Las complejidades metodológicas sobre la cuestión son innumerables. Una de ellas, muy importante, apunta a las diferencias dentro de la propia clase media, entre quienes tienen los más altos ingresos y quienes tienen los más bajos, una brecha que a menudo es demasiado grande: los primeros pueden tener ingresos hasta ocho veces más altos que los segundos. Otra cuestión, también fundamental, alude a la categorización de las personas que salen de la pobreza, es decir, que sobrepasan el indicador de ingresos de dos dólares/día, y acceden a bienes y servicios que antes no tenían. Pero, ¿significa que estos sectores que se incorporan a la masa mundial de consumidores pertenecen a la clase media? En otras palabras, ¿es clase media quien está inscrito en un determinado rango de ingresos y, por lo tanto, de compras? ¿O clase media es más que una simple tipología de ingresos y capacidad de consumo?

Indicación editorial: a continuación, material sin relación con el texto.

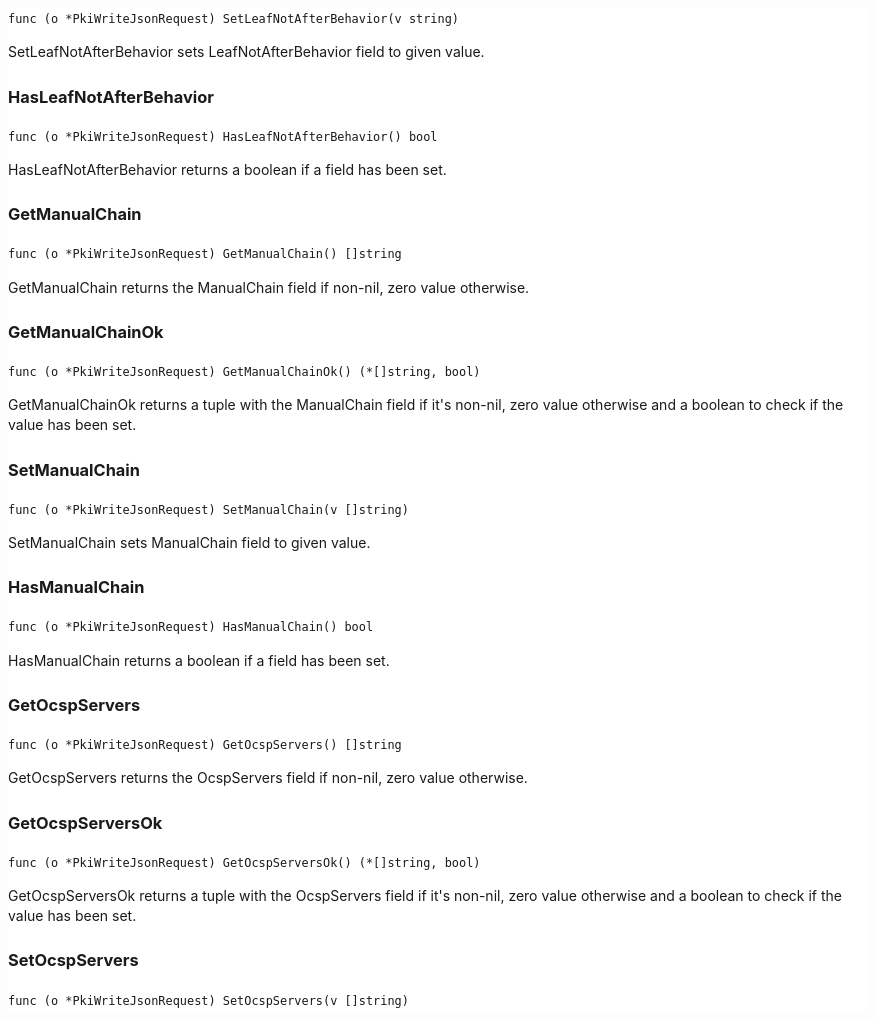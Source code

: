 `func (o *PkiWriteJsonRequest) SetLeafNotAfterBehavior(v string)`

SetLeafNotAfterBehavior sets LeafNotAfterBehavior field to given value.


### HasLeafNotAfterBehavior

`func (o *PkiWriteJsonRequest) HasLeafNotAfterBehavior() bool`

HasLeafNotAfterBehavior returns a boolean if a field has been set.




### GetManualChain

`func (o *PkiWriteJsonRequest) GetManualChain() []string`

GetManualChain returns the ManualChain field if non-nil, zero value otherwise.

### GetManualChainOk

`func (o *PkiWriteJsonRequest) GetManualChainOk() (*[]string, bool)`

GetManualChainOk returns a tuple with the ManualChain field if it's non-nil, zero value otherwise
and a boolean to check if the value has been set.

### SetManualChain

`func (o *PkiWriteJsonRequest) SetManualChain(v []string)`

SetManualChain sets ManualChain field to given value.


### HasManualChain

`func (o *PkiWriteJsonRequest) HasManualChain() bool`

HasManualChain returns a boolean if a field has been set.




### GetOcspServers

`func (o *PkiWriteJsonRequest) GetOcspServers() []string`

GetOcspServers returns the OcspServers field if non-nil, zero value otherwise.

### GetOcspServersOk

`func (o *PkiWriteJsonRequest) GetOcspServersOk() (*[]string, bool)`

GetOcspServersOk returns a tuple with the OcspServers field if it's non-nil, zero value otherwise
and a boolean to check if the value has been set.

### SetOcspServers

`func (o *PkiWriteJsonRequest) SetOcspServers(v []string)`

Históricamente, las clases medias han crecido en las ciudades y han sido una fuente inmensa, incalculable, de cambios culturales, científicos, sociales, políticos y económicos. De la clase media urbana han surgido el conocimiento y las innovaciones. Sus modos de vivir, aprender y trabajar han sido, desde Roma hasta nuestro tiempo, las correas por las cuales las culturas han transmitido sus aprendizajes y acumulado más y más conocimientos. Para bien y para mal, la clase media ha sido siempre el motor del cambio político: fue el factor fundamental de la instauración de las democracias en Europa, pero también la masa que impulsó el ascenso del nazismo al poder.
El ocaso mencionado en el titular de este artículo, por tanto, está más relacionado con la cultura y la política que con los ingresos y el consumo. Lo que está en el centro del debate, especialmente para la sobrevivencia de las democracias en el mundo, es si las clases medias están en capacidad de seguir siendo un factor activo en favor de las libertades, el respeto a los derechos humanos, la protección ambiental del planeta, el reconocimiento de las mujeres, la lucha masiva contra la pobreza… O si la tendencia, hoy en curso, de indiferencia hacia los asuntos públicos, de primacía de los egoísmos, de desconexión de los grandes problemas del mundo, se expandirá y profundizará, dejando el terreno libre para la acción del populismo, la delincuencia organizada, el capitalismo destructivo, así como para las políticas de la violencia y la dominación.
La relativa despolitización de la clase media, sus vínculos temporales con ofertas políticas mesiánicas o extremistas, su limitado interés hacia las catástrofes humanas en progreso, el modo irreflexivo con que asoma a las redes sociales, su escaso aprecio, incluso entre profesionales, hacia el conocimiento y la necesidad de comprender el carácter de los hechos públicos y las decisiones gubernamentales: todas son corrientes que están socavando la fuerza política y social de la clase media.
Esta pérdida de influencia de tan amplia veta social es uno de los grandes peligros que la civilización afronta en estas primeras dos décadas del siglo XXI. El primer paso para revertir este camino, es evidente: hay que admitir que la noción de clase media no es solo un asunto de ingresos, sino también, y sobre todo, una cuestión de comprensión, compromiso y participación en los asuntos públicos de las naciones.